Mind blowing L2-L4 Network Virtualization by Midokura MidoNet

Today there seems to be no shortage of SDN start-ups, chasing the OpenFlow hype in one way or another aiming to re-invent the physical network — SDpN (software defined physical network).  And then there’s a rare breed out there.  Those solving cloud networking problems entirely with software at the virtual network layer (hypervisor vswitch) —  SDvN (software defined virtual network).  Nicira was one of those rare breeds (look what happened) — and now it’s apparent to me that Midokura with their MidoNet solution is another one of those rare breed SDvN start-ups like Nicira, but with what appears to be a differentiated and perhaps even more capable solution.

I first learned of MidoNet from a mind-blowing post on Ivan Pepelnjak’s blog.  I had to read that post a few times before I really “got it” — the first clue you’re looking at a rare breed.  And like my first light bulb moment with Nicira, I couldn’t stop thinking about MidoNet for weeks afterwards.

Here’s my understanding of the MidoNet solution based on my own conversations with Dan Mihai Dumitriu (CTO) & Ben Cherian (CSO) of Midokura, with some answers to questions I had after reading Ivan’s post.

MidoNet solution diagram provided by Midokura

 

L2-L4 Network Virtualization

We already know that a cluster of vswitches can behave like a single multi-tenant virtual L2 network switch.  This is a well understood and accepted technology which has been further improved upon with L2 Network Virtualization Overlays (NVO) pioneered by Microsoft VL2 and Nicira NVP.  Now imagine that very same cluster of vswitches (NVO) behaving like a single, multi-tenant, virtual L3 router.  The technology that revolutionized L2 networking in the cloud has moved up the OSI model to include L3 & L4.  What was once bolted-on and kludged together is now literally built-in as a cohesive multi-layer solution.

Even more interesting, with MidoNet you can have x86 machines collectively behave as one virtual “Provider Router” interfacing with other routers outside of the cloud with regular routing protocols.  These machines provide the “Edge” gateway functionality (which I wrote about here) for the North/South traffic to/from our cloud.  On these Edge machines one NIC faces the outside with standard packet formats and protocols.  The other NIC faces the inside with <pick your favorite tunneling protocol here>.  No real need for hardware VXLAN or anything like that from a switch vendor.

Distributed L4 Service Insertion

We typically think of the vswitch as being a basic and dumb L2 networking device — forcing our hand into designing complex, fragile, and scale challenged L2 physical networks.  However that’s not the case with SDvN solutions such as MidoNet (and Nicira).  The networking kernel bits providing basic machine network I/O (and the basic L2 between two VMs) are the very same kernel bits that can also function as our gateway router, load balancer, firewall, NAT, etc.

The next trick is to get the L4 services configuration and session state distributed and synchronized across all machines.  If you can do that, the L4 network services required ( eg. firewall and load balancing) can be executed on the very machine hosting the VM requiring those services.  And Midokura has done just that.  With MidoNet, the days of complicating your network design for the sake of steering traffic to a firewall or load balancer are gone.
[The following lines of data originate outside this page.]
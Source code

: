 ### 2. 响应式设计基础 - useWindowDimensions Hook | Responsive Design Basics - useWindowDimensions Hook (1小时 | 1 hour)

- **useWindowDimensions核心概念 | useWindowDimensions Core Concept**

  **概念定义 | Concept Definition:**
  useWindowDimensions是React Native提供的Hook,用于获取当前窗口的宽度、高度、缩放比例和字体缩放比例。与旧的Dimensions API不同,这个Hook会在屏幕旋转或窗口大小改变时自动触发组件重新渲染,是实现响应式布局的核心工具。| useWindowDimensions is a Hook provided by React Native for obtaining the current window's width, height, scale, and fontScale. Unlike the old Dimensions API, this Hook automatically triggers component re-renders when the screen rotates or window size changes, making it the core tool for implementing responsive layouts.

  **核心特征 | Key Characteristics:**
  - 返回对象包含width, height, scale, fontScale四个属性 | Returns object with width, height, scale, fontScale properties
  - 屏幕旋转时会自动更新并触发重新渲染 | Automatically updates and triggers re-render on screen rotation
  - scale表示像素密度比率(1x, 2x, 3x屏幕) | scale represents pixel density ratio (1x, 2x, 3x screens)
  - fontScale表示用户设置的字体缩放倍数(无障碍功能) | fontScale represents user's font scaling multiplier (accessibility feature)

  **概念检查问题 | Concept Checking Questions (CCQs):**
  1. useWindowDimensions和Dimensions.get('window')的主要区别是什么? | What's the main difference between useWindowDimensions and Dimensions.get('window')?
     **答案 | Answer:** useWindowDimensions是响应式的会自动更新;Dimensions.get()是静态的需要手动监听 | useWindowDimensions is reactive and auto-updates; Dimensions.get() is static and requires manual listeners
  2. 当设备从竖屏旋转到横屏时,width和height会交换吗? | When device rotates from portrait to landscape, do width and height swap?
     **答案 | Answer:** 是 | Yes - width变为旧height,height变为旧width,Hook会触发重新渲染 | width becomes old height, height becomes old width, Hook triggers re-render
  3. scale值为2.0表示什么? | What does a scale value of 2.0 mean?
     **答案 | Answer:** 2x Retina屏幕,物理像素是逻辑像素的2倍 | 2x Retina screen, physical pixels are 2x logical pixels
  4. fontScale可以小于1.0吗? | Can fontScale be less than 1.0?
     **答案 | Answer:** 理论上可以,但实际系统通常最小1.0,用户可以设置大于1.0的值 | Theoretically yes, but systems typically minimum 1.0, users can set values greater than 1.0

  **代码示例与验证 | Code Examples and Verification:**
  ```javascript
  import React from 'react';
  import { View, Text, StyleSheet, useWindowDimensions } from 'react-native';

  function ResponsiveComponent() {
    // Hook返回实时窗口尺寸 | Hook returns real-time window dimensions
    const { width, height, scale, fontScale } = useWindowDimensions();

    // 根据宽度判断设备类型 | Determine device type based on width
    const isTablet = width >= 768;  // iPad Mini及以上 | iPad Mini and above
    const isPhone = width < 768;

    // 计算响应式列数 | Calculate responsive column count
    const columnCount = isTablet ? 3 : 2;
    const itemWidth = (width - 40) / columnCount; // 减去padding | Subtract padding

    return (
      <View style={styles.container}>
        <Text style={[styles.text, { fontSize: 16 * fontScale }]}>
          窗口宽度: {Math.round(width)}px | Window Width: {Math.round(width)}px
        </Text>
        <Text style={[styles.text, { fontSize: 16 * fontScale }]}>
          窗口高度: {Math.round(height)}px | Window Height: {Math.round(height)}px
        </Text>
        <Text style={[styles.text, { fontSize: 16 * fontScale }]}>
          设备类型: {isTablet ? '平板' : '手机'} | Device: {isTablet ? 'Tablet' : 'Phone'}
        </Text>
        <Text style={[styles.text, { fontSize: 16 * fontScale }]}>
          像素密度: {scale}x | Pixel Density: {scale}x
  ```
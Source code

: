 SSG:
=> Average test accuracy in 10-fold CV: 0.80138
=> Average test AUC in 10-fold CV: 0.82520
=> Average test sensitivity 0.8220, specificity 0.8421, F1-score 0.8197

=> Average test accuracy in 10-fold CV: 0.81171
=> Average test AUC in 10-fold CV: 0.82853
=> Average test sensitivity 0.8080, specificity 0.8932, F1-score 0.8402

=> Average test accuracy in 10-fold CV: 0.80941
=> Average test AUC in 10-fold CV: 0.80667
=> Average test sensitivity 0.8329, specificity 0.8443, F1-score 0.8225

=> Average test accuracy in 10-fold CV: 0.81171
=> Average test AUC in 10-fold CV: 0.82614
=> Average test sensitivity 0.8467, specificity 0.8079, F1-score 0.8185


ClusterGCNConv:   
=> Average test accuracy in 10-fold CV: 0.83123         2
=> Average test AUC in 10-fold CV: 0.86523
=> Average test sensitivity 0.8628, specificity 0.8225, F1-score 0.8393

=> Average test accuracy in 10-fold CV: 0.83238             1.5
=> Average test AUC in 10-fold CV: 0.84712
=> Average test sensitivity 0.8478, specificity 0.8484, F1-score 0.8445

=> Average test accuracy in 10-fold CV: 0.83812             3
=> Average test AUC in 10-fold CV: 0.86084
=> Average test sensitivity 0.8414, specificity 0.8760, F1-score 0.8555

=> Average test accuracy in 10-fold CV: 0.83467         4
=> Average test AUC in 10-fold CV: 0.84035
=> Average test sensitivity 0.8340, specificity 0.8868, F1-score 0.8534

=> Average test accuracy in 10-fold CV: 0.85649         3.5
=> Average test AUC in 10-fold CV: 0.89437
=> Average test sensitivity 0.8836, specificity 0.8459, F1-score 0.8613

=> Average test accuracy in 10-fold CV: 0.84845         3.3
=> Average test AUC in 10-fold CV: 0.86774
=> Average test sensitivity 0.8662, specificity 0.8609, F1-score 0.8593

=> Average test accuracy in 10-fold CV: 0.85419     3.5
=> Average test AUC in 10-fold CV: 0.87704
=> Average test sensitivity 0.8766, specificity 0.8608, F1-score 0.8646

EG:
And all the usual spaghetti mess flows and service insertion bandwidth choke points are gone too.  You can begin to see why I’m an unapologetic Network Virtualization fan boy.
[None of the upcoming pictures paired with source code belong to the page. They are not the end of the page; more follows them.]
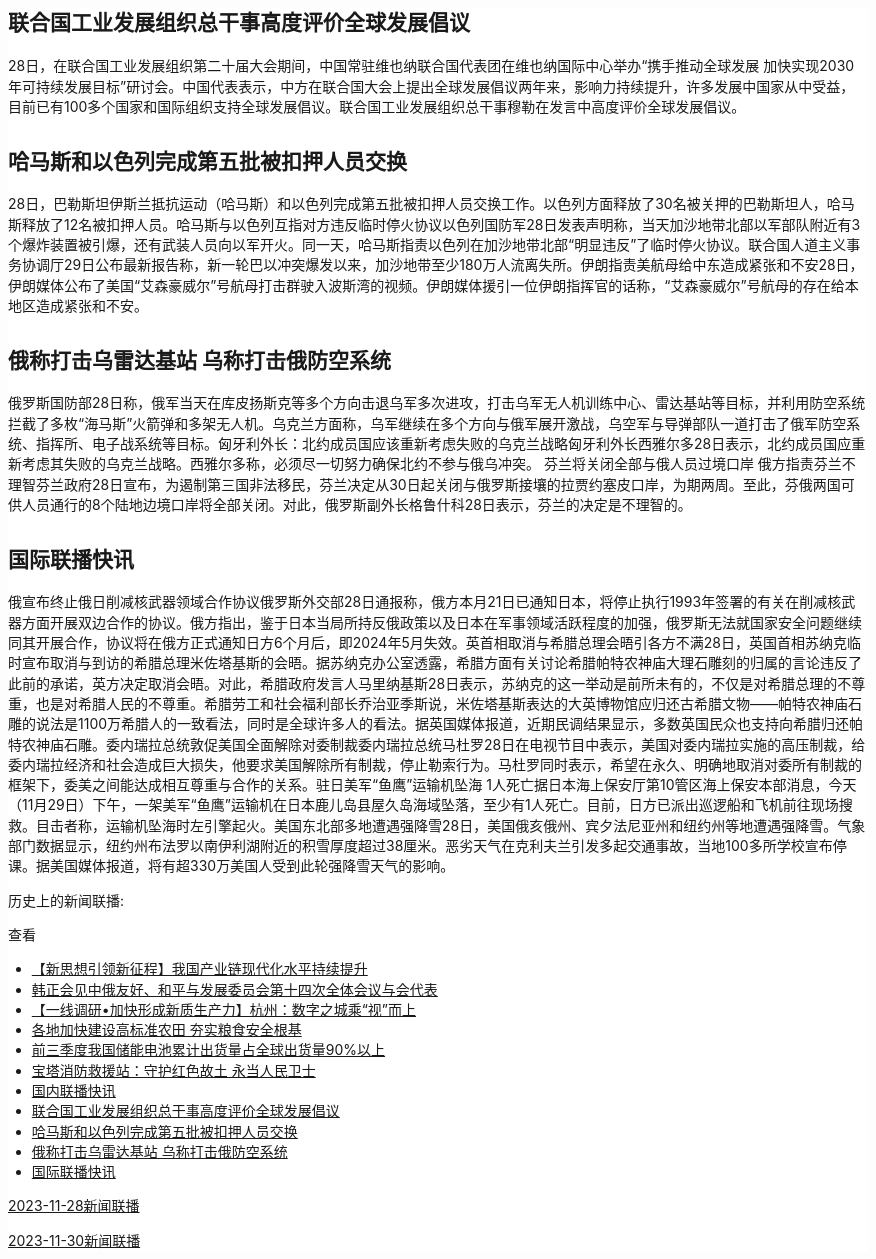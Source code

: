 ## 联合国工业发展组织总干事高度评价全球发展倡议


28日，在联合国工业发展组织第二十届大会期间，中国常驻维也纳联合国代表团在维也纳国际中心举办“携手推动全球发展 加快实现2030年可持续发展目标”研讨会。中国代表表示，中方在联合国大会上提出全球发展倡议两年来，影响力持续提升，许多发展中国家从中受益，目前已有100多个国家和国际组织支持全球发展倡议。联合国工业发展组织总干事穆勒在发言中高度评价全球发展倡议。


## 哈马斯和以色列完成第五批被扣押人员交换


28日，巴勒斯坦伊斯兰抵抗运动（哈马斯）和以色列完成第五批被扣押人员交换工作。以色列方面释放了30名被关押的巴勒斯坦人，哈马斯释放了12名被扣押人员。哈马斯与以色列互指对方违反临时停火协议以色列国防军28日发表声明称，当天加沙地带北部以军部队附近有3个爆炸装置被引爆，还有武装人员向以军开火。同一天，哈马斯指责以色列在加沙地带北部“明显违反”了临时停火协议。联合国人道主义事务协调厅29日公布最新报告称，新一轮巴以冲突爆发以来，加沙地带至少180万人流离失所。伊朗指责美航母给中东造成紧张和不安28日，伊朗媒体公布了美国“艾森豪威尔”号航母打击群驶入波斯湾的视频。伊朗媒体援引一位伊朗指挥官的话称，“艾森豪威尔”号航母的存在给本地区造成紧张和不安。


## 俄称打击乌雷达基站 乌称打击俄防空系统


俄罗斯国防部28日称，俄军当天在库皮扬斯克等多个方向击退乌军多次进攻，打击乌军无人机训练中心、雷达基站等目标，并利用防空系统拦截了多枚“海马斯”火箭弹和多架无人机。乌克兰方面称，乌军继续在多个方向与俄军展开激战，乌空军与导弹部队一道打击了俄军防空系统、指挥所、电子战系统等目标。匈牙利外长：北约成员国应该重新考虑失败的乌克兰战略匈牙利外长西雅尔多28日表示，北约成员国应重新考虑其失败的乌克兰战略。西雅尔多称，必须尽一切努力确保北约不参与俄乌冲突。 芬兰将关闭全部与俄人员过境口岸 俄方指责芬兰不理智芬兰政府28日宣布，为遏制第三国非法移民，芬兰决定从30日起关闭与俄罗斯接壤的拉贾约塞皮口岸，为期两周。至此，芬俄两国可供人员通行的8个陆地边境口岸将全部关闭。对此，俄罗斯副外长格鲁什科28日表示，芬兰的决定是不理智的。


## 国际联播快讯


俄宣布终止俄日削减核武器领域合作协议俄罗斯外交部28日通报称，俄方本月21日已通知日本，将停止执行1993年签署的有关在削减核武器方面开展双边合作的协议。俄方指出，鉴于日本当局所持反俄政策以及日本在军事领域活跃程度的加强，俄罗斯无法就国家安全问题继续同其开展合作，协议将在俄方正式通知日方6个月后，即2024年5月失效。英首相取消与希腊总理会晤引各方不满28日，英国首相苏纳克临时宣布取消与到访的希腊总理米佐塔基斯的会晤。据苏纳克办公室透露，希腊方面有关讨论希腊帕特农神庙大理石雕刻的归属的言论违反了此前的承诺，英方决定取消会晤。对此，希腊政府发言人马里纳基斯28日表示，苏纳克的这一举动是前所未有的，不仅是对希腊总理的不尊重，也是对希腊人民的不尊重。希腊劳工和社会福利部长乔治亚季斯说，米佐塔基斯表达的大英博物馆应归还古希腊文物——帕特农神庙石雕的说法是1100万希腊人的一致看法，同时是全球许多人的看法。据英国媒体报道，近期民调结果显示，多数英国民众也支持向希腊归还帕特农神庙石雕。委内瑞拉总统敦促美国全面解除对委制裁委内瑞拉总统马杜罗28日在电视节目中表示，美国对委内瑞拉实施的高压制裁，给委内瑞拉经济和社会造成巨大损失，他要求美国解除所有制裁，停止勒索行为。马杜罗同时表示，希望在永久、明确地取消对委所有制裁的框架下，委美之间能达成相互尊重与合作的关系。驻日美军“鱼鹰”运输机坠海 1人死亡据日本海上保安厅第10管区海上保安本部消息，今天（11月29日）下午，一架美军“鱼鹰”运输机在日本鹿儿岛县屋久岛海域坠落，至少有1人死亡。目前，日方已派出巡逻船和飞机前往现场搜救。目击者称，运输机坠海时左引擎起火。美国东北部多地遭遇强降雪28日，美国俄亥俄州、宾夕法尼亚州和纽约州等地遭遇强降雪。气象部门数据显示，纽约州布法罗以南伊利湖附近的积雪厚度超过38厘米。恶劣天气在克利夫兰引发多起交通事故，当地100多所学校宣布停课。据美国媒体报道，将有超330万美国人受到此轮强降雪天气的影响。






历史上的新闻联播:

 查看
 

* [【新思想引领新征程】我国产业链现代化水平持续提升](#【新思想引领新征程】我国产业链现代化水平持续提升)
* [韩正会见中俄友好、和平与发展委员会第十四次全体会议与会代表](#韩正会见中俄友好、和平与发展委员会第十四次全体会议与会代表)
* [【一线调研•加快形成新质生产力】杭州：数字之城乘“视”而上](#【一线调研•加快形成新质生产力】杭州：数字之城乘“视”而上)
* [各地加快建设高标准农田 夯实粮食安全根基](#各地加快建设高标准农田-夯实粮食安全根基)
* [前三季度我国储能电池累计出货量占全球出货量90%以上](#前三季度我国储能电池累计出货量占全球出货量90-以上)
* [宝塔消防救援站：守护红色故土 永当人民卫士](#宝塔消防救援站：守护红色故土-永当人民卫士)
* [国内联播快讯](#国内联播快讯)
* [联合国工业发展组织总干事高度评价全球发展倡议](#联合国工业发展组织总干事高度评价全球发展倡议)
* [哈马斯和以色列完成第五批被扣押人员交换](#哈马斯和以色列完成第五批被扣押人员交换)
* [俄称打击乌雷达基站 乌称打击俄防空系统](#俄称打击乌雷达基站-乌称打击俄防空系统)
* [国际联播快讯](#国际联播快讯)






[2023-11-28新闻联播](/xinwenlianbo/20231128)


[2023-11-30新闻联播](/xinwenlianbo/20231130)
Decentralized Architecture

Each host machine is running the Open vSwitch kernel module.   This is the packet processing engine (the fast path data plane) fully capable of L2-L4 forwarding.  You can think of this as the (software) ASIC of your host machine vswitch.  By itself the software ASIC is useless.  As with a physical switch, the ASIC needs to be programmed with a configuration and flow table by a control plane CPU.  And that control plane CPU can be off-box and centralized somewhere (Nicira), or it can be distributed and exist individually and locally on each host (MidoNet).

Each host machine runs the MidoNet agent (MN) which operates on a local copy of the virtual network configuration, and the agent acts upon that configuration when a packet is received on ingress from a vPort (the logical network interface that connects to a virtual machine, or a router for example).  Think of the local MidoNet agent as the control plane CPU for the local vswitch on that host.  Any special network control packets received on a vPort, such as ARP requests, will be handled and serviced locally by the MidoNet agent.  No more ARP broadcasts bothering the network.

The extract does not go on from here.